New Orleans Mayor LaToya Cantrell (D) filed two lawsuits on March 14, 2023, to challenge a consent judgment that was agreed upon by Louisiana Secretary of State Kyle Ardoin (R) and the organizers of the recall effort against Cantrell. The consent judgment, announced by Ardoin on March 1, 2023, revises the number of registered voters in the Orleans Parish down to 224,876 for the purpose of the recall effort. That lowers the requirement to put the recall election on the ballot to 44,975 signatures, down from 49,975.

Cantrell’s attorneys argue in the first lawsuit, filed with the Orleans Parish Civil District Court, that Ardoin lacked the authority to retroactively lower the signature threshold for a recall petition that had already been submitted. The lawsuit also states that Orleans Parish Civil District Court Judge Jennifer Medley, who approved the consent judgment, had a vested interest in the outcome of the litigation, based on reports that Medley was a signatory to the recall petition.

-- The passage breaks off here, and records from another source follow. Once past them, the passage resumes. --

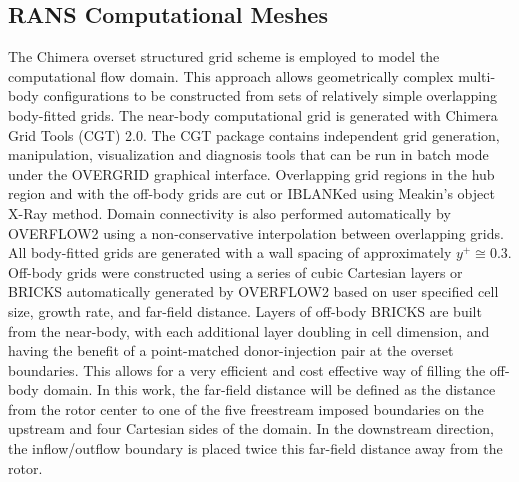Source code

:\subsection{RANS Computational Meshes}\label{section5-3-2}
The Chimera overset structured grid scheme is employed to model the computational flow domain. This approach allows geometrically complex multi-body configurations to be constructed from sets of relatively simple overlapping body-fitted grids.\cite{steger1983,chan2009} The near-body computational grid is generated with Chimera Grid Tools (CGT) 2.0.\cite{chan2002} The CGT package contains independent grid generation, manipulation, visualization and diagnosis tools that can be run in batch mode under the OVERGRID graphical interface.\cite{chan2002b} Overlapping grid regions in the hub region and with the off-body grids are cut or IBLANKed using Meakin's object X-Ray method.\cite{meakin2001} Domain connectivity is also performed automatically by OVERFLOW2 using a non-conservative interpolation between overlapping grids. All body-fitted grids are generated with a wall spacing of approximately $y^+\cong0.3$.\cite{chan2002c,bardina1997} Off-body grids were constructed using a series of cubic Cartesian layers or BRICKS \cite{meakin2001b} automatically generated by OVERFLOW2 based on user specified cell size, growth rate, and far-field distance. Layers of off-body BRICKS are built from the near-body, with each additional layer doubling in cell dimension, and having the benefit of a point-matched donor-injection pair at the overset boundaries. This allows for a very efficient and cost effective way of filling the off-body domain. In this work, the far-field distance will be defined as the distance from the rotor center to one of the five freestream imposed boundaries on the upstream and four Cartesian sides of the domain. In the downstream direction, the inflow/outflow boundary is placed twice this far-field distance away from the rotor. 



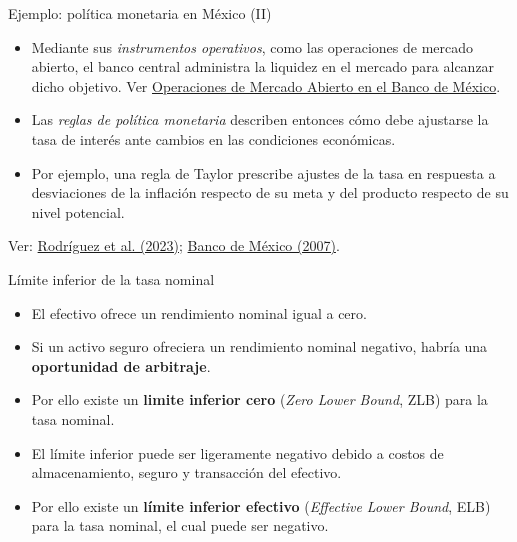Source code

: \documentclass[aspectratio=169,11pt]{beamer}
\begin{document}
\begin{frame}{Ejemplo: política monetaria en México (II)}
  \small
  \begin{itemize}
    \setlength{\itemsep}{0.55em}

    \item Mediante sus \textit{instrumentos operativos}, como las operaciones de mercado abierto, el banco central administra la liquidez en el mercado para alcanzar dicho objetivo. Ver \href{https://www.banxico.org.mx/politica-monetaria/d/\%7BFE14C513-3019-978E-55A7-3112824E905E\%7D.pdf}{Operaciones de Mercado Abierto en el Banco de México}.

    \item Las \textit{reglas de política monetaria} describen entonces cómo debe ajustarse la tasa de interés ante cambios en las condiciones económicas.

    \item Por ejemplo, una regla de Taylor prescribe ajustes de la tasa en respuesta a desviaciones de la inflación respecto de su meta y del producto respecto de su nivel potencial.
  \end{itemize}

  {\footnotesize
  Ver:
  \href{https://www.bis.org/publications/paper-143-central-banking-americas-lessons-two-decades.pdf}
  {Rodríguez et al. (2023)};
  \href{https://www.banxico.org.mx/politica-monetaria/d/\%7BE0B64CFA-4903-B643-978E-AA348BC3C2CD\%7D.pdf}
  {Banco de México (2007)}.
  }
\end{frame}




\begin{frame}{Límite inferior de la tasa nominal}
  \begin{itemize}
    \setlength{\itemsep}{0.6em}
    \item El efectivo ofrece un rendimiento nominal igual a cero.
    \item Si un activo seguro ofreciera un rendimiento nominal negativo, habría una \textbf{oportunidad de arbitraje}.
    \item Por ello existe un \textbf{limite inferior cero} (\textit{Zero Lower Bound}, ZLB) para la tasa nominal.
    \item El límite inferior puede ser ligeramente negativo debido a costos de almacenamiento, seguro y transacción del efectivo.
    \item Por ello existe un \textbf{límite inferior efectivo} (\textit{Effective Lower Bound}, ELB) para la tasa nominal, el cual puede ser negativo.
  \end{itemize}
\end{frame}
\end{document}
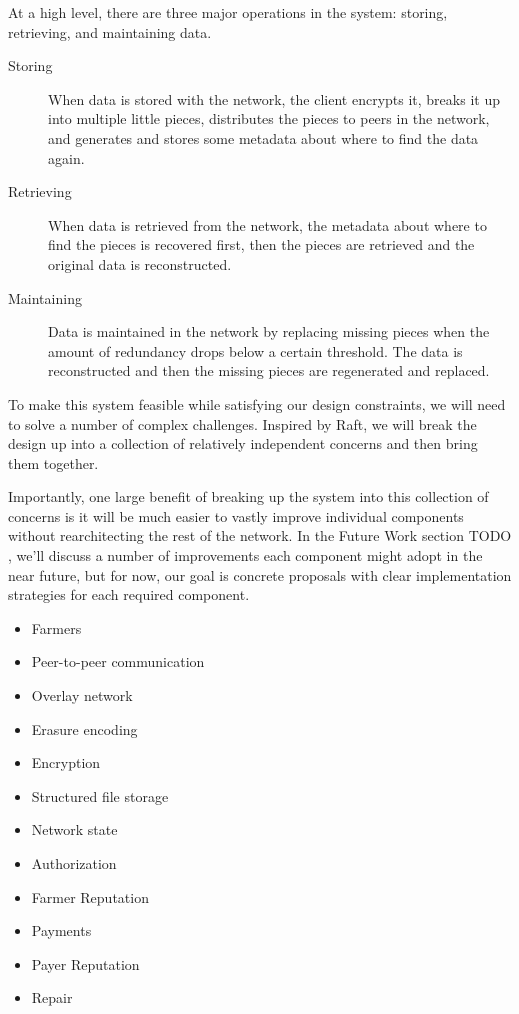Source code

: \documentclass[a4paper,10pt]{article}
\newcommand{\todo}[1]{{\color{red} TODO #1}}
\begin{document}
At a high level, there are three major operations in the system: storing,
retrieving, and maintaining data.

\begin{description}

\item[Storing]
When data is stored with the network, the client encrypts it, breaks it up into
multiple little pieces, distributes the pieces to peers in the network, and
generates and stores some metadata about where to find the data again.

\item[Retrieving]
When data is retrieved from the network, the metadata about where to find the
pieces is recovered first, then the pieces are retrieved and the original data
is reconstructed.

\item[Maintaining]
Data is maintained in the network by replacing missing pieces when the amount
of redundancy drops below a certain threshold. The data is reconstructed and
then the missing pieces are regenerated and replaced.

\end{description}

To make this system feasible while satisfying our design constraints, we will
need to solve a number of complex challenges. Inspired by Raft\cite{raft}, we
will break the design up into a collection of relatively independent concerns
and then bring them together.

Importantly, one large benefit of breaking up
the system into this collection of concerns is it will be much easier to
vastly improve individual components without rearchitecting the rest of the
network. In the Future Work section \todo{}, we'll discuss a number of
improvements each component might adopt in the near future, but for now, our
goal is concrete proposals with clear implementation strategies for each
required component.

\begin{itemize}
\item Farmers
\item Peer-to-peer communication
\item Overlay network
\item Erasure encoding
\item Encryption
\item Structured file storage
\item Network state
\item Authorization
\item Farmer Reputation
\item Payments
\item Payer Reputation
\item Repair
\end{itemize}
\end{document}
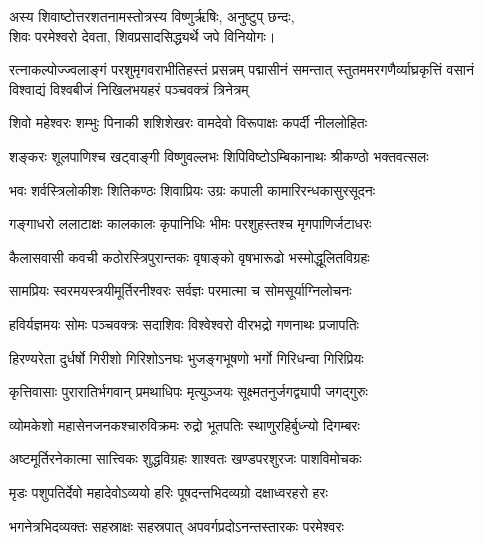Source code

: 

अस्य शिवाष्टोत्तरशतनामस्तोत्रस्य विष्णुर्ऋषिः, अनुष्टुप् छन्दः,\\
शिवः परमेश्वरो देवता, शिवप्रसादसिद्ध्यर्थे जपे विनियोगः।

{रत्नाकल्पोज्ज्वलाङ्गं परशुमृगवराभीतिहस्तं प्रसन्नम्}
{पद्मासीनं समन्तात् स्तुतममरगणैर्व्याघ्रकृत्तिं वसानं}
{विश्वाद्यं विश्वबीजं निखिलभयहरं पञ्चवक्त्रं त्रिनेत्रम्}


\twolineshloka
{शिवो महेश्वरः शम्भुः पिनाकी शशिशेखरः}
{वामदेवो विरूपाक्षः कपर्दी नीललोहितः}

\twolineshloka
{शङ्करः शूलपाणिश्च खट्वाङ्गी विष्णुवल्लभः}
{शिपिविष्टोऽम्बिकानाथः श्रीकण्ठो भक्तवत्सलः}

\twolineshloka
{भवः शर्वस्त्रिलोकीशः शितिकण्ठः शिवाप्रियः}
{उग्रः कपाली कामारिरन्धकासुरसूदनः}

\twolineshloka
{गङ्गाधरो ललाटाक्षः कालकालः कृपानिधिः}
{भीमः परशुहस्तश्च मृगपाणिर्जटाधरः}

\twolineshloka
{कैलासवासी कवची कठोरस्त्रिपुरान्तकः}
{वृषाङ्को वृषभारूढो भस्मोद्धूलितविग्रहः}

\twolineshloka
{सामप्रियः स्वरमयस्त्रयीमूर्तिरनीश्वरः}
{सर्वज्ञः परमात्मा च सोमसूर्याग्निलोचनः}

\twolineshloka
{हविर्यज्ञमयः सोमः पञ्चवक्त्रः सदाशिवः}
{विश्वेश्वरो वीरभद्रो गणनाथः प्रजापतिः}

\twolineshloka
{हिरण्यरेता दुर्धर्षो गिरीशो गिरिशोऽनघः}
{भुजङ्गभूषणो भर्गो गिरिधन्वा गिरिप्रियः}

\twolineshloka
{कृत्तिवासाः पुरारातिर्भगवान् प्रमथाधिपः}
{मृत्युञ्जयः सूक्ष्मतनुर्जगद्व्यापी जगद्गुरुः}

\twolineshloka
{व्योमकेशो महासेनजनकश्चारुविक्रमः}
{रुद्रो भूतपतिः स्थाणुरहिर्बुध्न्यो दिगम्बरः}

\twolineshloka
{अष्टमूर्तिरनेकात्मा सात्त्विकः शुद्धविग्रहः}
{शाश्वतः खण्डपरशुरजः पाशविमोचकः}

\twolineshloka
{मृडः पशुपतिर्देवो महादेवोऽव्ययो हरिः}
{पूषदन्तभिदव्यग्रो दक्षाध्वरहरो हरः}

\twolineshloka
{भगनेत्रभिदव्यक्तः सहस्राक्षः सहस्रपात्}
{अपवर्गप्रदोऽनन्तस्तारकः परमेश्वरः}

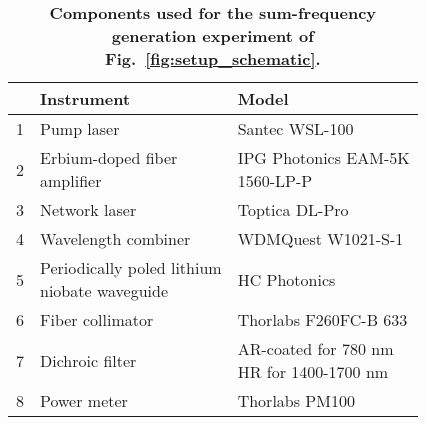 \documentclass[floatfix,reprint,superscriptaddress,amsmath,amssymb,aps]{revtex4-2}
\begin{document}
\begin{center}
\begin{table}
\renewcommand{\arraystretch}{1.5}
\setlength{\tabcolsep}{1.0ex}
\begin{tabular}{lll}
\toprule
& \textbf{Instrument} &	\textbf{Model}	
\\ \midrule
1 & Pump laser &		Santec WSL-100	
\\
2 & \makecell[l]{Erbium-doped fiber\\ amplifier} & \makecell[l]{IPG Photonics EAM-5K \\ 1560-LP-P}
\\
3 & Network laser &		Toptica DL-Pro	
\\
4 & Wavelength combiner &	WDMQuest W1021-S-1 	
\\
5 & \makecell[l]{Periodically poled lithium \\niobate waveguide} & \makecell[l]{HC Photonics\\ }
\\
6 & Fiber collimator & Thorlabs F260FC-B 633 
\\
7 & Dichroic filter & \makecell[l]{AR-coated for 780 nm \\HR for 1400-1700 nm}
\\
8 & Power meter & Thorlabs PM100
\\ \bottomrule
\end{tabular}
\caption{
\label{tab:component_list}
\textbf{Components used for the sum-frequency generation experiment of Fig.~\ref{fig:setup_schematic}.} 
}
\end{table}
\end{center}
\end{document}

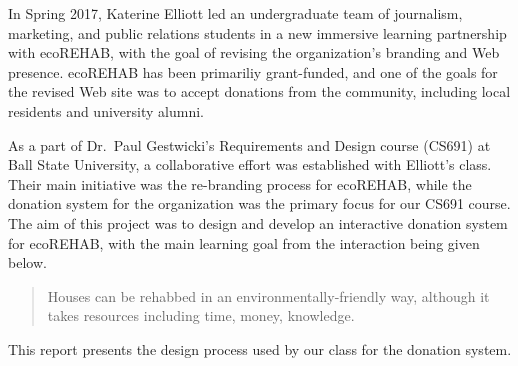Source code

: \documentclass[letter]{article}
\begin{document}
In Spring 2017, Katerine Elliott led an undergraduate team of journalism,
marketing, and public relations students in a new immersive learning
partnership with ecoREHAB, with the goal of revising the organization's
branding and Web presence.
ecoREHAB has been primariliy grant-funded, and one of the 
goals for the revised Web site was to accept donations from
the community, including local residents and university alumni.

As a part of Dr.\ Paul Gestwicki's Requirements and Design course (CS691)
at Ball State University, a collaborative effort was established with
Elliott's class. 
Their main initiative was the re-branding process for
ecoREHAB, while the donation system for the organization was the
primary focus for our CS691 course. The aim of this project was to
design and develop an interactive donation system for ecoREHAB, with
the main learning goal from the interaction being given below.

\begin{quote}
	Houses can be rehabbed in an environmentally-friendly way, although it takes resources including time, money, knowledge. 
\end{quote}

This report presents the design process used by our class for the
donation system.
\end{document}
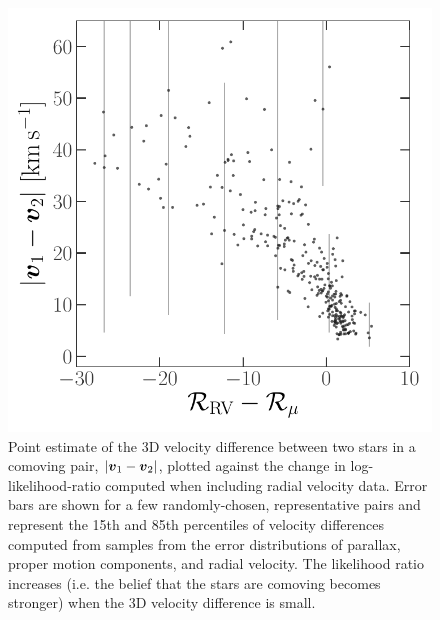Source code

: \documentclass[modern, letterpaper]{aastex61}
\begin{document}
\begin{figure}[htbp]
  \begin{center}
    \includegraphics[width=0.5\linewidth]{llr-vs-dv.pdf}
  \end{center}
  \caption{%
    Point estimate of the 3D velocity difference between two stars in a comoving
    pair, $|\boldsymbol{v}_1 - \boldsymbol{v}_2|$, plotted against the change in
    log-likelihood-ratio computed when including radial velocity data.
    Error bars are shown for a few randomly-chosen, representative pairs and
    represent the 15th and 85th percentiles of velocity differences computed
    from samples from the error distributions of parallax, proper motion
    components, and radial velocity.
    The likelihood ratio increases (i.e. the belief that the stars are comoving
    becomes stronger) when the 3D velocity difference is small.
    \label{fig:llr}}
\end{figure}
\end{document}
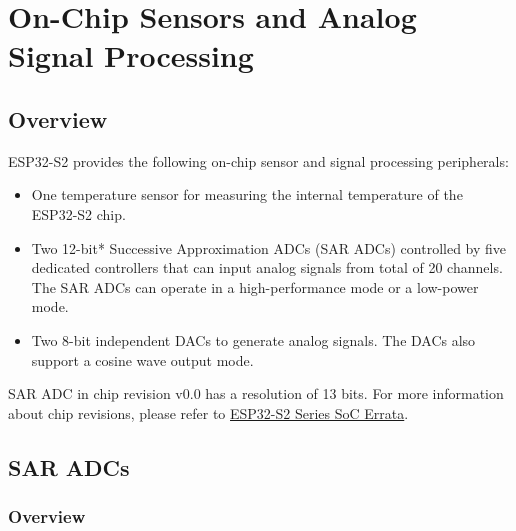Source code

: \documentclass[main\_\_EN.tex]{subfiles}
\begin{document}

\ifglobal
\else
    {\let\clearpage\relax \listoftodos}
    \tableofcontents
\fi



\hypertarget{sensor}{}
\chapter{On-Chip Sensors and Analog Signal Processing}
\label{mod:sensor}


\section{Overview} \label{subsection:on-chip-sensor-overview}

ESP32-S2 provides the following on-chip sensor and signal processing peripherals:

\begin{itemize}

\item One temperature sensor for measuring the internal temperature of the ESP32-S2 chip.
\item Two 12-bit* Successive Approximation ADCs (SAR ADCs)  controlled by five dedicated controllers that can input analog signals from total of 20 channels. The SAR ADCs can operate in a high-performance mode or a low-power mode.
\item Two 8-bit independent DACs to  generate analog signals. The DACs also support a cosine wave output mode.
\end{itemize}

\begin{tiplisting}
SAR ADC in chip revision v0.0 has a resolution of 13 bits. For more information about chip revisions, please refer to \href{ https://espressif.com/sites/default/files/documentation/esp32-s2\_errata\_en.pdf}{ESP32-S2 Series SoC Errata}.
\end{tiplisting}
\section{SAR ADCs}\label{ssec:saradc}

\subsection{Overview}
\end{document}
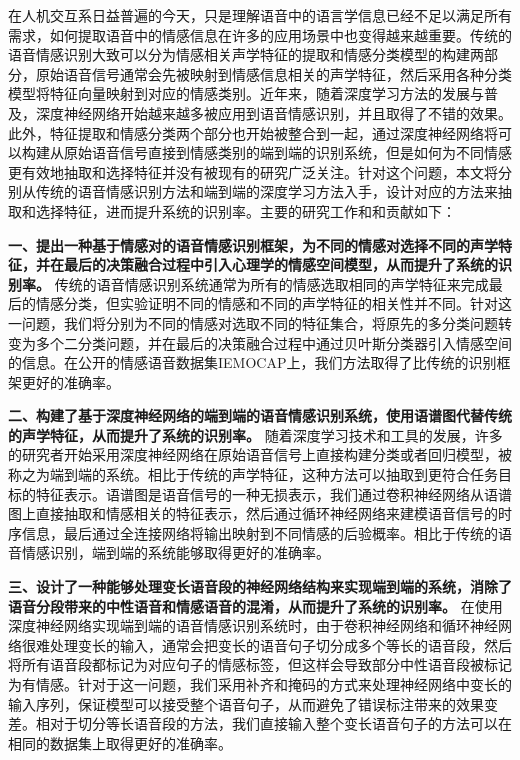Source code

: \begin{cabstract}
  在人机交互系日益普遍的今天，只是理解语音中的语言学信息已经不足以满足所有需求，如何提取语音中的情感信息在许多的应用场景中也变得越来越重要。传统的语音情感识别大致可以分为情感相关声学特征的提取和情感分类模型的构建两部分，原始语音信号通常会先被映射到情感信息相关的声学特征，然后采用各种分类模型将特征向量映射到对应的情感类别。近年来，随着深度学习方法的发展与普及，深度神经网络开始越来越多被应用到语音情感识别，并且取得了不错的效果。此外，特征提取和情感分类两个部分也开始被整合到一起，通过深度神经网络将可以构建从原始语音信号直接到情感类别的端到端的识别系统，但是如何为不同情感更有效地抽取和选择特征并没有被现有的研究广泛关注。针对这个问题，本文将分别从传统的语音情感识别方法和端到端的深度学习方法入手，设计对应的方法来抽取和选择特征，进而提升系统的识别率。主要的研究工作和和贡献如下：
 
\textbf{一、提出一种基于情感对的语音情感识别框架，为不同的情感对选择不同的声学特征，并在最后的决策融合过程中引入心理学的情感空间模型，从而提升了系统的识别率。} 传统的语音情感识别系统通常为所有的情感选取相同的声学特征来完成最后的情感分类，但实验证明不同的情感和不同的声学特征的相关性并不同。针对这一问题，我们将分别为不同的情感对选取不同的特征集合，将原先的多分类问题转变为多个二分类问题，并在最后的决策融合过程中通过贝叶斯分类器引入情感空间的信息。在公开的情感语音数据集IEMOCAP上，我们方法取得了比传统的识别框架更好的准确率。

\textbf{二、构建了基于深度神经网络的端到端的语音情感识别系统，使用语谱图代替传统的声学特征，从而提升了系统的识别率。} 随着深度学习技术和工具的发展，许多的研究者开始采用深度神经网络在原始语音信号上直接构建分类或者回归模型，被称之为端到端的系统。相比于传统的声学特征，这种方法可以抽取到更符合任务目标的特征表示。语谱图是语音信号的一种无损表示，我们通过卷积神经网络从语谱图上直接抽取和情感相关的特征表示，然后通过循环神经网络来建模语音信号的时序信息，最后通过全连接网络将输出映射到不同情感的后验概率。相比于传统的语音情感识别，端到端的系统能够取得更好的准确率。

\textbf{三、设计了一种能够处理变长语音段的神经网络结构来实现端到端的系统，消除了语音分段带来的中性语音和情感语音的混淆，从而提升了系统的识别率。} 在使用深度神经网络实现端到端的语音情感识别系统时，由于卷积神经网络和循环神经网络很难处理变长的输入，通常会把变长的语音句子切分成多个等长的语音段，然后将所有语音段都标记为对应句子的情感标签，但这样会导致部分中性语音段被标记为有情感。针对于这一问题，我们采用补齐和掩码的方式来处理神经网络中变长的输入序列，保证模型可以接受整个语音句子，从而避免了错误标注带来的效果变差。相对于切分等长语音段的方法，我们直接输入整个变长语音句子的方法可以在相同的数据集上取得更好的准确率。
 
\end{cabstract}

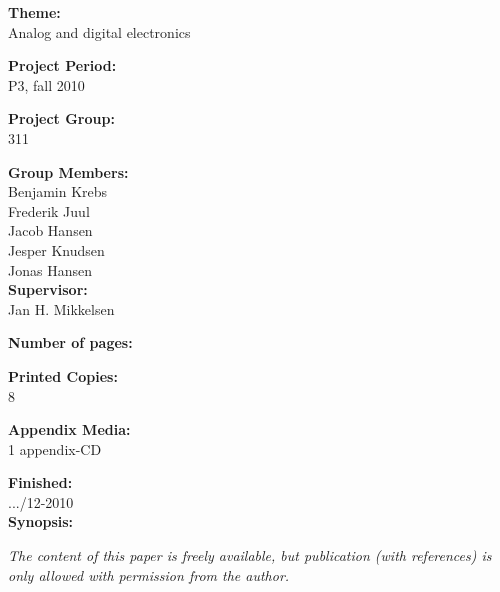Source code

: \begin{multicols}{2}

\small{\textbf{Theme:\\}
Analog and digital electronics

\textbf{Project Period:\\}
P3, fall 2010

\textbf{Project Group:\\}
311

\textbf{Group Members:\\}
Benjamin Krebs\\
Frederik Juul\\
Jacob Hansen\\
Jesper Knudsen\\
Jonas Hansen\\

\textbf{Supervisor:\\}
Jan H. Mikkelsen

\textbf{Number of pages:\\}
\pageref{LastPage}

\textbf{Printed Copies:\\}
8

\textbf{Appendix Media:\\}
1 appendix-CD

\textbf{Finished:\\}
.../12-2010
\\
\textbf{Synopsis:}}

\newline
\end{multicols}
\textit{\scriptsize{The content of this paper is freely available, but publication (with references) is only allowed with permission from the author.}}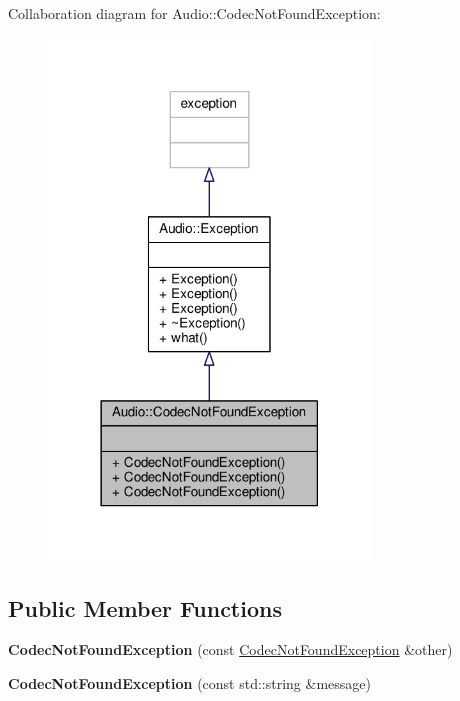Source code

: Collaboration diagram for Audio\+:\+:Codec\+Not\+Found\+Exception\+:
\nopagebreak
\begin{figure}[H]
\begin{center}
\leavevmode
\includegraphics[width=242pt]{dc/d46/classAudio_1_1CodecNotFoundException__coll__graph}
\end{center}
\end{figure}
\subsection*{Public Member Functions}
\begin{DoxyCompactItemize}
\item 
{\bfseries Codec\+Not\+Found\+Exception} (const \hyperlink{classAudio_1_1CodecNotFoundException}{Codec\+Not\+Found\+Exception} \&other)\hypertarget{classAudio_1_1CodecNotFoundException_a0624bea53de29e702d717f6dc3c4ed8a}{}\label{classAudio_1_1CodecNotFoundException_a0624bea53de29e702d717f6dc3c4ed8a}

\item 
{\bfseries Codec\+Not\+Found\+Exception} (const std\+::string \&message)\hypertarget{classAudio_1_1CodecNotFoundException_a99028761bbfc34603386d0bf35e4c162}{}\label{classAudio_1_1CodecNotFoundException_a99028761bbfc34603386d0bf35e4c162}

\end{DoxyCompactItemize}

Cantrell also filed a petition with the 19th Judicial District Court for East Baton Rouge Parish seeking a Writ of Mandamus against Ardoin. If approved, that court order would direct Ardoin to show by what authority he negotiated the consent judgment.

The signature requirement for recalls in Louisiana is based on the number of people in the recall target’s district. For districts of 100,000 eligible voters or more, signatures equal to 20% of eligible voters are needed. Completed petitions must be submitted within 180 days of being filed with the Louisiana Secretary of State. Once signatures are handed in, the registrar of voters has 20 working days to certify the recall petition. If enough signatures are certified by the registrar of voters, the petition is forwarded to the governor who has 15 days to issue an election proclamation.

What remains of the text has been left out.